PROMPT —
Nothing past the line containing "den App-Container |" belongs in the output. Copy exactly every line of the data below from the first up to and including it.

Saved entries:
━━━━━━━━━━━━━━━━━━━━

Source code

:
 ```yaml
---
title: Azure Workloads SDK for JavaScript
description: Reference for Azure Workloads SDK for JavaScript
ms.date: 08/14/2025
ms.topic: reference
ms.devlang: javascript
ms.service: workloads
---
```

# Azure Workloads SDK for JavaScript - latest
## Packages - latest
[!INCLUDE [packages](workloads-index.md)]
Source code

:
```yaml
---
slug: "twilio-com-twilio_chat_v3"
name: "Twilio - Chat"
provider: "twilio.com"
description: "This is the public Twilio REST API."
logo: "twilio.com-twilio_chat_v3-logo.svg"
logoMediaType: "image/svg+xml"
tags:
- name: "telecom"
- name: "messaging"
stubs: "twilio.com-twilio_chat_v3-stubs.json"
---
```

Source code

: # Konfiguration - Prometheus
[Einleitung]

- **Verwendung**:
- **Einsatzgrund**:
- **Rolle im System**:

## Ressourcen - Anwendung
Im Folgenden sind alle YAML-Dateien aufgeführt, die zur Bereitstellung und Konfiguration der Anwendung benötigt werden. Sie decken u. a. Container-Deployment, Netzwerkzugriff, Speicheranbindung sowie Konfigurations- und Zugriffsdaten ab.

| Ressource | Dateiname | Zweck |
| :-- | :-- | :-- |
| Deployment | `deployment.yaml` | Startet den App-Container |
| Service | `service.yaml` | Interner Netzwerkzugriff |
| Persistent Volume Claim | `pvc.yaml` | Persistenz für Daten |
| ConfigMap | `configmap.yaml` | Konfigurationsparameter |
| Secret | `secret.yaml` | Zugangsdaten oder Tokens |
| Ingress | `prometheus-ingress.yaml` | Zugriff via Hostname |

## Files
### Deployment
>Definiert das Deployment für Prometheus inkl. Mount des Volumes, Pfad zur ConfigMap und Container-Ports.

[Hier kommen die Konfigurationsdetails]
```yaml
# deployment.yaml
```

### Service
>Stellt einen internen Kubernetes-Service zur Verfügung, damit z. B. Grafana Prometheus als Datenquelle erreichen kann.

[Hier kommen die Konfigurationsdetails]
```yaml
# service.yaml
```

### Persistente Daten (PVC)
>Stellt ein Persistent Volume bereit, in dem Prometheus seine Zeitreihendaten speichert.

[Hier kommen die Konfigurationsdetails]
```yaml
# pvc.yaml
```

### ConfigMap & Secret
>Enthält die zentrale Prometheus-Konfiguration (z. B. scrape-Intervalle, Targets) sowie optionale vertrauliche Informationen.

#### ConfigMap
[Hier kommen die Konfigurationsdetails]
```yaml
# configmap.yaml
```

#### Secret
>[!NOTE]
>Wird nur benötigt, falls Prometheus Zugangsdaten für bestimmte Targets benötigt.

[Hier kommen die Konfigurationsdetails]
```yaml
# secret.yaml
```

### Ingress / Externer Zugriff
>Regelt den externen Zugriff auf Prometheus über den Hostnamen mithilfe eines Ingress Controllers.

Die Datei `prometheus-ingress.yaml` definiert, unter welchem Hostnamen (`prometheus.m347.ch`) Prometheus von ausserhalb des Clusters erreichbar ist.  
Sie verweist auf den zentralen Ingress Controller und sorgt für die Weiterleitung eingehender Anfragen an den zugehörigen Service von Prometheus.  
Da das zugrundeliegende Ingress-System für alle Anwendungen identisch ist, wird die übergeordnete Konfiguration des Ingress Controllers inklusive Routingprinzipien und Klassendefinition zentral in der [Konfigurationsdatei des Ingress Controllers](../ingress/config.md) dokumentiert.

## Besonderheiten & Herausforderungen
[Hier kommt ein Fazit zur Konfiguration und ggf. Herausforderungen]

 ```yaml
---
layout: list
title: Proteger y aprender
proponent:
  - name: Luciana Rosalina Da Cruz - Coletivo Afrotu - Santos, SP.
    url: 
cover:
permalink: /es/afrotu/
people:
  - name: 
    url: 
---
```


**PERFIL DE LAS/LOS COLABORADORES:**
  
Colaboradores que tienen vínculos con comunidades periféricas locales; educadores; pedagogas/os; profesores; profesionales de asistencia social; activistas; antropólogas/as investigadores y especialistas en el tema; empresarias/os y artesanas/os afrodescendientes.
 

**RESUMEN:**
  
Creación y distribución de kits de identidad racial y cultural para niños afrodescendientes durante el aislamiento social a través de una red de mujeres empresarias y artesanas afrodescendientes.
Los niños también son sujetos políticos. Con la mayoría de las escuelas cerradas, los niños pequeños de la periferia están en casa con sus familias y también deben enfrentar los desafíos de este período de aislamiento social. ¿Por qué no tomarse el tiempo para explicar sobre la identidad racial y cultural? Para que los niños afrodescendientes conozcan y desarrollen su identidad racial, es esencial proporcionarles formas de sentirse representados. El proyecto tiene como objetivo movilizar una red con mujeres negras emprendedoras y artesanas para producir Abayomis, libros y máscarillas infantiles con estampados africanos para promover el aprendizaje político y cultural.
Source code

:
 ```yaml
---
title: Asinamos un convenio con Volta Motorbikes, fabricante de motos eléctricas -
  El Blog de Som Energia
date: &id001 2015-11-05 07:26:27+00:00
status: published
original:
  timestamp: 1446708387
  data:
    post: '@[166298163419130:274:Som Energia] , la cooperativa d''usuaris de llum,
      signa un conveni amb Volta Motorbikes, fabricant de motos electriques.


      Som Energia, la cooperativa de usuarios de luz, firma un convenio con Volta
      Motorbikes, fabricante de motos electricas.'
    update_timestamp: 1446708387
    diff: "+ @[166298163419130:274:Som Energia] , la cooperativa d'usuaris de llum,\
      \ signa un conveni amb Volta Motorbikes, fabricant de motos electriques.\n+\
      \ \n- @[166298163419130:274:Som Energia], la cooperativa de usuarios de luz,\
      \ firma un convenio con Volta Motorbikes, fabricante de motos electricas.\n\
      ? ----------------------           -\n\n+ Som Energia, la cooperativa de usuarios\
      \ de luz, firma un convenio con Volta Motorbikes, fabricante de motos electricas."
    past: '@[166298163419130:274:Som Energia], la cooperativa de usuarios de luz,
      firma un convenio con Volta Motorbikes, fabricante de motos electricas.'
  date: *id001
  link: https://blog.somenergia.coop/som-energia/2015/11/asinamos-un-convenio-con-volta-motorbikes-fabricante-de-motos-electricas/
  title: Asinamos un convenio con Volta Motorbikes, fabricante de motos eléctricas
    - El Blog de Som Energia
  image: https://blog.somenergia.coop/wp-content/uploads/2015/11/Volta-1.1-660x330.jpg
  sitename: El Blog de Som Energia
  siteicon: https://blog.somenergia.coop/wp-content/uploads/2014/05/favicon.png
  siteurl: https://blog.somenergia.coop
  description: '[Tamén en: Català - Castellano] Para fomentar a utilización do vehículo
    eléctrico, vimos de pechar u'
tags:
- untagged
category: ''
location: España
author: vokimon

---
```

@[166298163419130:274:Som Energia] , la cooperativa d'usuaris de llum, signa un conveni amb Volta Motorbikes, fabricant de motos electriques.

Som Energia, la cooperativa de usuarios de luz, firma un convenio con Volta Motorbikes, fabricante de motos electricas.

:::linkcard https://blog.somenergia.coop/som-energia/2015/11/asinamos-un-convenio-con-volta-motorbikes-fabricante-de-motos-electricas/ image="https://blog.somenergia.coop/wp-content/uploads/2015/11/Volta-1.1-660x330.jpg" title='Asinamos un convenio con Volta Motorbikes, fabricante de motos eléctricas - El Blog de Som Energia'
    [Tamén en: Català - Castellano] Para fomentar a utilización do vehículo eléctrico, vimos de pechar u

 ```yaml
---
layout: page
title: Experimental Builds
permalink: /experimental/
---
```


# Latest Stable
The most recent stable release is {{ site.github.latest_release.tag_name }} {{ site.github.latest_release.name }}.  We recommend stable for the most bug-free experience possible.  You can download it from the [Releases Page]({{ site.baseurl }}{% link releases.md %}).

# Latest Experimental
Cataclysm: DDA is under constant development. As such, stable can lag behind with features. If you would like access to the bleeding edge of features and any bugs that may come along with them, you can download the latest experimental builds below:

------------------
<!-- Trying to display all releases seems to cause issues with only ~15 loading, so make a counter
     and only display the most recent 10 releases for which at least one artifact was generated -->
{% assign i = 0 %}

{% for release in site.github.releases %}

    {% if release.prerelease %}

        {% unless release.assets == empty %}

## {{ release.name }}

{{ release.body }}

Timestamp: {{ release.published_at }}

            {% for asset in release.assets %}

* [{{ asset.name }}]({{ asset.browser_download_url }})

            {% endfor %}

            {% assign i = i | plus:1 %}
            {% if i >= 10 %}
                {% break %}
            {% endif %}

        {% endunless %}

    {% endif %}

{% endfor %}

━━━━━━━━━━━━━━━━━━━━

EXPECTED ANSWER —
Source code

:
 ```yaml
---
title: Azure Workloads SDK for JavaScript
description: Reference for Azure Workloads SDK for JavaScript
ms.date: 08/14/2025
ms.topic: reference
ms.devlang: javascript
ms.service: workloads
---
```

# Azure Workloads SDK for JavaScript - latest
## Packages - latest
[!INCLUDE [packages](workloads-index.md)]
Source code

:
```yaml
---
slug: "twilio-com-twilio_chat_v3"
name: "Twilio - Chat"
provider: "twilio.com"
description: "This is the public Twilio REST API."
logo: "twilio.com-twilio_chat_v3-logo.svg"
logoMediaType: "image/svg+xml"
tags:
- name: "telecom"
- name: "messaging"
stubs: "twilio.com-twilio_chat_v3-stubs.json"
---
```

Source code

: # Konfiguration - Prometheus
[Einleitung]

- **Verwendung**:
- **Einsatzgrund**:
- **Rolle im System**:

## Ressourcen - Anwendung
Im Folgenden sind alle YAML-Dateien aufgeführt, die zur Bereitstellung und Konfiguration der Anwendung benötigt werden. Sie decken u. a. Container-Deployment, Netzwerkzugriff, Speicheranbindung sowie Konfigurations- und Zugriffsdaten ab.

| Ressource | Dateiname | Zweck |
| :-- | :-- | :-- |
| Deployment | `deployment.yaml` | Startet den App-Container |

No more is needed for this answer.